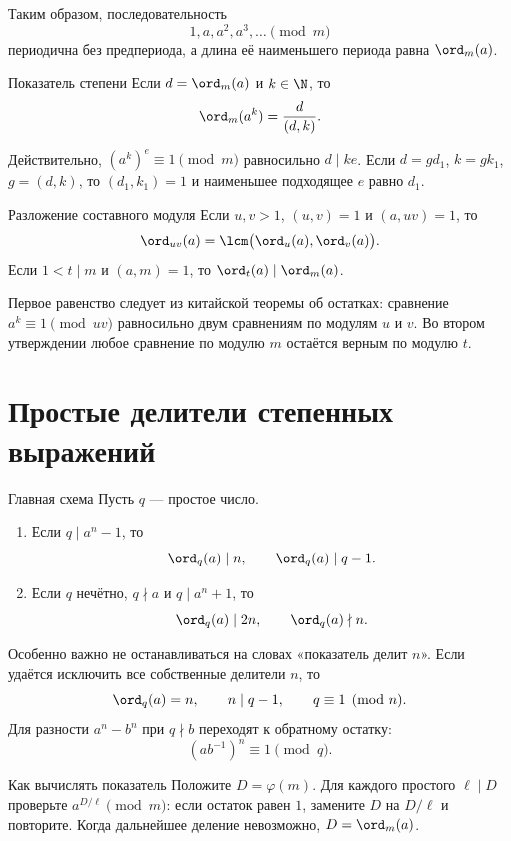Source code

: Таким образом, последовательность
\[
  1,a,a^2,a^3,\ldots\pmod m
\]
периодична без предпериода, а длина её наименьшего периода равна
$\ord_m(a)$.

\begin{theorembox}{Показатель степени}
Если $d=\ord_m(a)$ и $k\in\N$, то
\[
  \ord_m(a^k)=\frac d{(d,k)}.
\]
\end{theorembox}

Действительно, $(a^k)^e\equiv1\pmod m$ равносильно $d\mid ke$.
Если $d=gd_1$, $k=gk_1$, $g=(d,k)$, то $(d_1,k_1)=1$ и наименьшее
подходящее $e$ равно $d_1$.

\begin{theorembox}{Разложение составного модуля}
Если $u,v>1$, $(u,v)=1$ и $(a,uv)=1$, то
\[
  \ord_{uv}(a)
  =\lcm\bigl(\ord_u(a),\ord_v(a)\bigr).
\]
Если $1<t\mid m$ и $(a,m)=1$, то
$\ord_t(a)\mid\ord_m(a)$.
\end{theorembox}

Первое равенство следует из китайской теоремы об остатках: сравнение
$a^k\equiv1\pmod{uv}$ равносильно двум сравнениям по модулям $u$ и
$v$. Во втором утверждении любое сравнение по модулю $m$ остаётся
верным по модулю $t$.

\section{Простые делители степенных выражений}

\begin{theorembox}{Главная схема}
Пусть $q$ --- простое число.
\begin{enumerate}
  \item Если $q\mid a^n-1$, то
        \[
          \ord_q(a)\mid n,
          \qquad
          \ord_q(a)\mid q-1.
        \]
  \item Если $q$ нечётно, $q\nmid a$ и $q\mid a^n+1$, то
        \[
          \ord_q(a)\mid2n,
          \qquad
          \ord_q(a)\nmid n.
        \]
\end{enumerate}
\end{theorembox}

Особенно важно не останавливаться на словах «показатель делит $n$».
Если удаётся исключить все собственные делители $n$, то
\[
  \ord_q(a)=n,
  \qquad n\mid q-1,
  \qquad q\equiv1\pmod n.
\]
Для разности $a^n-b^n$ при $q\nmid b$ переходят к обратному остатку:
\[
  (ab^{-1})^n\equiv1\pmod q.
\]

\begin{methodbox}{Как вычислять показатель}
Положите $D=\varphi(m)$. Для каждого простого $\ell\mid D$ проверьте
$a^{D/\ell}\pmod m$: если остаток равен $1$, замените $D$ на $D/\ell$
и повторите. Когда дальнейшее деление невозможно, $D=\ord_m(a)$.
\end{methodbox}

____________________

WORK INSTRUCTIONS:
Across the whole listing, reproduce each line verbatim and exclude every picture.

TASK RESULT:
Source code

: Таким образом, последовательность
\[
  1,a,a^2,a^3,\ldots\pmod m
\]
периодична без предпериода, а длина её наименьшего периода равна
$\ord_m(a)$.

\begin{theorembox}{Показатель степени}
Если $d=\ord_m(a)$ и $k\in\N$, то
\[
  \ord_m(a^k)=\frac d{(d,k)}.
\]
\end{theorembox}

Действительно, $(a^k)^e\equiv1\pmod m$ равносильно $d\mid ke$.
Если $d=gd_1$, $k=gk_1$, $g=(d,k)$, то $(d_1,k_1)=1$ и наименьшее
подходящее $e$ равно $d_1$.

\begin{theorembox}{Разложение составного модуля}
Если $u,v>1$, $(u,v)=1$ и $(a,uv)=1$, то
\[
  \ord_{uv}(a)
  =\lcm\bigl(\ord_u(a),\ord_v(a)\bigr).
\]
Если $1<t\mid m$ и $(a,m)=1$, то
$\ord_t(a)\mid\ord_m(a)$.
\end{theorembox}

Первое равенство следует из китайской теоремы об остатках: сравнение
$a^k\equiv1\pmod{uv}$ равносильно двум сравнениям по модулям $u$ и
$v$. Во втором утверждении любое сравнение по модулю $m$ остаётся
верным по модулю $t$.

\section{Простые делители степенных выражений}

\begin{theorembox}{Главная схема}
Пусть $q$ --- простое число.
\begin{enumerate}
  \item Если $q\mid a^n-1$, то
        \[
          \ord_q(a)\mid n,
          \qquad
          \ord_q(a)\mid q-1.
        \]
  \item Если $q$ нечётно, $q\nmid a$ и $q\mid a^n+1$, то
        \[
          \ord_q(a)\mid2n,
          \qquad
          \ord_q(a)\nmid n.
        \]
\end{enumerate}
\end{theorembox}

Особенно важно не останавливаться на словах «показатель делит $n$».
Если удаётся исключить все собственные делители $n$, то
\[
  \ord_q(a)=n,
  \qquad n\mid q-1,
  \qquad q\equiv1\pmod n.
\]
Для разности $a^n-b^n$ при $q\nmid b$ переходят к обратному остатку:
\[
  (ab^{-1})^n\equiv1\pmod q.
\]

\begin{methodbox}{Как вычислять показатель}
Положите $D=\varphi(m)$. Для каждого простого $\ell\mid D$ проверьте
$a^{D/\ell}\pmod m$: если остаток равен $1$, замените $D$ на $D/\ell$
и повторите. Когда дальнейшее деление невозможно, $D=\ord_m(a)$.
\end{methodbox}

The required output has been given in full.